Among individual users, it was only 16.5%.

And here is the part that matters: fewer than 1% of active individual users had used Codex in the last 28 days, according to the report. Almost everyone is still using chat.

A chatbot prompt turning into a chain of completed agent tasks

So no, we are not living in a world where every person has five AI agents running their life.

Not yet.

But the people who do cross the line use it a lot. They stop treating AI like a search box and start treating it like a junior operator. A slightly chaotic one, sure. But still an operator.

What an agent actually changes

The simplest way to understand this:

A chatbot gives you instructions.

An agent follows instructions.

If you ask ChatGPT, "How do I analyze this spreadsheet?" it can explain the steps. If you ask an agent, it can open the spreadsheet, write the formula, make the chart, save the file, and tell you what changed.

That sounds small until you realize how much of modern work is basically that.

Find the thing. Move the thing. Rename the thing. Compare the thing. Turn this thing into another thing. Send the thing to the right person.

We pretend this is knowledge work. A lot of it is file babysitting.

Agents are good at file babysitting.

Why this matters if you do not code

The big mistake is thinking this is about programming.

Programming is just the first beachhead because developers are comfortable letting tools touch files, run commands, and break stuff in a controlled environment. Most people are not. If you are a marketer, lawyer, analyst, recruiter, or founder, giving an AI access to your files feels insane.

Honestly? Fair.

But that is also why this is important. The hard part is not only model intelligence. The hard part is trust, permissions, review, and workflow design.
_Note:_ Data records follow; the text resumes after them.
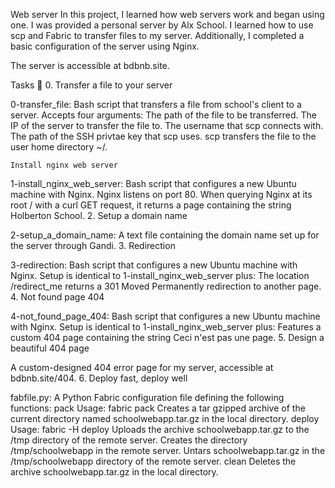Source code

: 

Web server In this project, I learned how web servers work and began using one. I was provided a personal server by Alx School. I learned how to use scp and Fabric to transfer files to my server. Additionally, I completed a basic configuration of the server using Nginx.

The server is accessible at bdbnb.site.

Tasks 📃 0. Transfer a file to your server

0-transfer_file: Bash script that transfers a file from school's client to a server. Accepts four arguments: The path of the file to be transferred. The IP of the server to transfer the file to. The username that scp connects with. The path of the SSH privtae key that scp uses. scp transfers the file to the user home directory ~/.

    Install nginx web server

1-install_nginx_web_server: Bash script that configures a new Ubuntu machine with Nginx. Nginx listens on port 80. When querying Nginx at its root / with a curl GET request, it returns a page containing the string Holberton School. 2. Setup a domain name

2-setup_a_domain_name: A text file containing the domain name set up for the server through Gandi. 3. Redirection

3-redirection: Bash script that configures a new Ubuntu machine with Nginx. Setup is identical to 1-install_nginx_web_server plus: The location /redirect_me returns a 301 Moved Permanently redirection to another page. 4. Not found page 404

4-not_found_page_404: Bash script that configures a new Ubuntu machine with Nginx. Setup is identical to 1-install_nginx_web_server plus: Features a custom 404 page containing the string Ceci n'est pas une page. 5. Design a beautiful 404 page

A custom-designed 404 error page for my server, accessible at bdbnb.site/404. 6. Deploy fast, deploy well

fabfile.py: A Python Fabric configuration file defining the following functions: pack Usage: fabric pack Creates a tar gzipped archive of the current directory named schoolwebapp.tar.gz in the local directory. deploy Usage: fabric -H deploy Uploads the archive schoolwebapp.tar.gz to the /tmp directory of the remote server. Creates the directory /tmp/schoolwebapp in the remote server. Untars schoolwebapp.tar.gz in the /tmp/schoolwebapp directory of the remote server. clean Deletes the archive schoolwebapp.tar.gz in the local directory.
OpenAI's own report says adoption depends on context: access to relevant files and systems, management expectations, worker skills, and review processes. In normal language: agents work best when the environment is built for them.

That is why OpenAI is such an extreme example. Employees there have training, internal culture, cheap access, and a reason to try the newest thing. Your dentist's office does not.

So the future will not arrive evenly. It never does.

First it shows up in AI labs and tiny startups. Then software teams. Then operations teams. Then one person in finance quietly automates half their recurring work and everyone asks why their reports are always early.

The catch

There are two big catches.

First, the numbers are not perfect. Some of the report's task-complexity estimates are model-estimated. That means an AI is estimating how long a human task would take. Useful, but not the same as a stopwatch.

Second, agents need supervision. This is the boring sentence that matters most.

An agent that can edit files can also edit the wrong files. An agent that can send emails can also send a weird email. An agent that can browse your docs can also misunderstand them.

This is why the future job is not "do nothing while AI works."

The future job is: explain the goal, give the right context, set boundaries, review the output, and catch the weird stuff before it becomes real.

Less typing. More directing.

What you should try

If you have never used an agent, do not start by giving it your whole life.

Start small.

Give it a folder with harmless files. Ask it to organize them. Ask it to summarize a few documents. Ask it to turn messy notes into a clean brief. Ask it to make a spreadsheet from a CSV. Watch what it does.

Then ask yourself the real question: did it save time, or did it just create a new thing to babysit?

That is the whole game right now.

Agents are finally good enough to do real work. They are not good enough to be ignored.

And that might be the most accurate picture of AI in 2026: not magic, not fake, but weirdly useful if you know how to manage it.